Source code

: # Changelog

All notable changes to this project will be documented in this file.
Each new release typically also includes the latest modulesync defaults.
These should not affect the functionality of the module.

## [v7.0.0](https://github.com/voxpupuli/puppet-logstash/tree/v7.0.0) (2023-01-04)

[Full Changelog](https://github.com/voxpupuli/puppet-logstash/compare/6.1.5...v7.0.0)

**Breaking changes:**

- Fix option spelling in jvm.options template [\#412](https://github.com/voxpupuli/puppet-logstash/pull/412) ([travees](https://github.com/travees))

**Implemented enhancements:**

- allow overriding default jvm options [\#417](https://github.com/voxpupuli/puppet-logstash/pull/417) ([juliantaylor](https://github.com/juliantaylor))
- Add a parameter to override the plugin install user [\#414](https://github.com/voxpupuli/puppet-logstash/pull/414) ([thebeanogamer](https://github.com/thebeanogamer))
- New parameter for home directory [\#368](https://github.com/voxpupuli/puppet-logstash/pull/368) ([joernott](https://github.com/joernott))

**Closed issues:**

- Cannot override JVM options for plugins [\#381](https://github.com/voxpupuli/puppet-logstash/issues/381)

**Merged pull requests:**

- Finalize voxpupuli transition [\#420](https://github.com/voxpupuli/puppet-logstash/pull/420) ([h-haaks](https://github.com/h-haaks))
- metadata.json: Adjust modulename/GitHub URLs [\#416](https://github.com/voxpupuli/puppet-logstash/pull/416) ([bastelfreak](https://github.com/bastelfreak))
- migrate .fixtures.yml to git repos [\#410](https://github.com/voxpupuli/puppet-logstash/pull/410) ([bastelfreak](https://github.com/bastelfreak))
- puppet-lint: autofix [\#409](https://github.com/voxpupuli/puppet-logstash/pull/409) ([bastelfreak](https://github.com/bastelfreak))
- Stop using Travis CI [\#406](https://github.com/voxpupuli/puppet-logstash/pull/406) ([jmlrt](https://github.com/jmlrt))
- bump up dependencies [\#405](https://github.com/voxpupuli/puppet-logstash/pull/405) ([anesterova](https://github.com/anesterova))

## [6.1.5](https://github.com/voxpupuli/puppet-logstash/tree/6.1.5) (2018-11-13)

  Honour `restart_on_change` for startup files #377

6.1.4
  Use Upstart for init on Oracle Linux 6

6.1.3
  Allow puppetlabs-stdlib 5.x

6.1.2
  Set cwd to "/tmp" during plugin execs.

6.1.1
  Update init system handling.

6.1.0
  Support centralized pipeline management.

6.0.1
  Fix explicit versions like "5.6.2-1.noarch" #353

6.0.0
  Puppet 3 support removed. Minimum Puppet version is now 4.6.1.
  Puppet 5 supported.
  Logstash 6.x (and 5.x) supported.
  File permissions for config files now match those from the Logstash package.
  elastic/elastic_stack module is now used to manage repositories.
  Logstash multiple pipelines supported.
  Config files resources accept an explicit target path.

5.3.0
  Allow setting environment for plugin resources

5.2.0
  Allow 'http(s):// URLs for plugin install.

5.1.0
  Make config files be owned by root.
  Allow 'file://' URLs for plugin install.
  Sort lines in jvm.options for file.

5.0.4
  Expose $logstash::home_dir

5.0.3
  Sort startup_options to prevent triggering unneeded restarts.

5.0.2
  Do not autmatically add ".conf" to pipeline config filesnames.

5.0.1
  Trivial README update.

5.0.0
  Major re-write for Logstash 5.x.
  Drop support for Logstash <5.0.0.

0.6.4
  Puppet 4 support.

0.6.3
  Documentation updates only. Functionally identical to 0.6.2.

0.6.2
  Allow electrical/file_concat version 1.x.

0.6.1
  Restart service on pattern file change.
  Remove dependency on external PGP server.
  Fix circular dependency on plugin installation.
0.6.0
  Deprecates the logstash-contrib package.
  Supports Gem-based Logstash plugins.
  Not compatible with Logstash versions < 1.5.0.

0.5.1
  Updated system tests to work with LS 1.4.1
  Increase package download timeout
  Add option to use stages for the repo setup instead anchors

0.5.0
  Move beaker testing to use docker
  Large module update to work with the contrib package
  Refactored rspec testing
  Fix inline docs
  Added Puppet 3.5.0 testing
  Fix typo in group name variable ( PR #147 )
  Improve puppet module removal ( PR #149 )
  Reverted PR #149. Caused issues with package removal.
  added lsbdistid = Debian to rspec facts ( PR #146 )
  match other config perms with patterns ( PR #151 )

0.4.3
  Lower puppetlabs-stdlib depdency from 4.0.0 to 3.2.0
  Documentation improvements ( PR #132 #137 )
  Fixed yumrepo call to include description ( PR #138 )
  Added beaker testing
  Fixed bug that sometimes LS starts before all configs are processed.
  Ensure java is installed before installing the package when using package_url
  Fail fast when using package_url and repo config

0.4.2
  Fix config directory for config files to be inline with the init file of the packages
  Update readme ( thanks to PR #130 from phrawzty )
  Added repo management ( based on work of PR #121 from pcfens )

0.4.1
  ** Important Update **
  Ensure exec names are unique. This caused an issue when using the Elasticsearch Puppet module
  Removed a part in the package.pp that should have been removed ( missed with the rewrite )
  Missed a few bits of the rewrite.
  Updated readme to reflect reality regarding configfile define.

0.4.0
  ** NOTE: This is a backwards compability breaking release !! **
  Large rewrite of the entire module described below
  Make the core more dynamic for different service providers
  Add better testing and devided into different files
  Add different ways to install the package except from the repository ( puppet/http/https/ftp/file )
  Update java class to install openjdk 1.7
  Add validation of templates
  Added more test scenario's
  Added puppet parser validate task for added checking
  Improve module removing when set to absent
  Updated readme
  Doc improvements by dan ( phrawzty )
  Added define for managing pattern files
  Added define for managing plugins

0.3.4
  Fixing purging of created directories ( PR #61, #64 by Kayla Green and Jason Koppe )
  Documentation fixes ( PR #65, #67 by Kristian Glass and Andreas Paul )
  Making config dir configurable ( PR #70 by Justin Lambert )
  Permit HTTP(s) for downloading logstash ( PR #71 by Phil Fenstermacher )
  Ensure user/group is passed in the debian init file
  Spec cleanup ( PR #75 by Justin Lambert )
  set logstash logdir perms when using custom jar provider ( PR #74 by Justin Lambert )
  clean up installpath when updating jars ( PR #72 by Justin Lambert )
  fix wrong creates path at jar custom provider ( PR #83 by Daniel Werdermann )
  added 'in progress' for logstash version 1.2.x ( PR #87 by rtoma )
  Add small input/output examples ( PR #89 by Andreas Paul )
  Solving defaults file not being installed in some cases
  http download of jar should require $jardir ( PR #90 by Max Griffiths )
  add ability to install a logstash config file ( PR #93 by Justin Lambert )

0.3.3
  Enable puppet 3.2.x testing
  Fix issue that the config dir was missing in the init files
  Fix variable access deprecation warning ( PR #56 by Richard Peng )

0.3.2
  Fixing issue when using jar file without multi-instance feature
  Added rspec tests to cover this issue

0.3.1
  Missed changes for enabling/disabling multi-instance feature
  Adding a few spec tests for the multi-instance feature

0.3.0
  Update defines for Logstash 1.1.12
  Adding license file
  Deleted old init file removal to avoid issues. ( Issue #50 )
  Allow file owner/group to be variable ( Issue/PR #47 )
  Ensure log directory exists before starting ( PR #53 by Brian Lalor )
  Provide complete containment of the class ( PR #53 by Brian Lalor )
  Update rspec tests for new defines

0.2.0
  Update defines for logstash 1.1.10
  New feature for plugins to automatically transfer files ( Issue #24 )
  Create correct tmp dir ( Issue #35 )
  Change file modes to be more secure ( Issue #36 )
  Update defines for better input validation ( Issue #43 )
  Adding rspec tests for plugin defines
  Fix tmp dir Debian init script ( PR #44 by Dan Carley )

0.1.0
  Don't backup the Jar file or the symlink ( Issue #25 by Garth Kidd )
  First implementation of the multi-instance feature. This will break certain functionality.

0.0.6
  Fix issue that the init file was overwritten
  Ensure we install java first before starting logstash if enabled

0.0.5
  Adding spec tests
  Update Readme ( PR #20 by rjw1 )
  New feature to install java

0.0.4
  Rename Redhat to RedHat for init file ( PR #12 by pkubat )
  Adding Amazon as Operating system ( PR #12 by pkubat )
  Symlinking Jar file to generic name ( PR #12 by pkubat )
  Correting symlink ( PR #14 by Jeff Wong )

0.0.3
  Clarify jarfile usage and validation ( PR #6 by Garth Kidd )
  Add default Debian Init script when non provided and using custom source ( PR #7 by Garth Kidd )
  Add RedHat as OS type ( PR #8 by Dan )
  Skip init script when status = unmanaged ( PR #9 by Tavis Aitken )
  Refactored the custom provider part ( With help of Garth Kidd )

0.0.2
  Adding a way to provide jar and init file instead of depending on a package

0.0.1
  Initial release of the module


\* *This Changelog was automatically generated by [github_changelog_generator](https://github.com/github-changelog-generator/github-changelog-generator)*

################

GOAL OF THE EXERCISE — Lines holding the string "instead": find them in the listing above and copy each one.

EXERCISE SOLUTION —
  Add option to use stages for the repo setup instead anchors
  Adding a way to provide jar and init file instead of depending on a package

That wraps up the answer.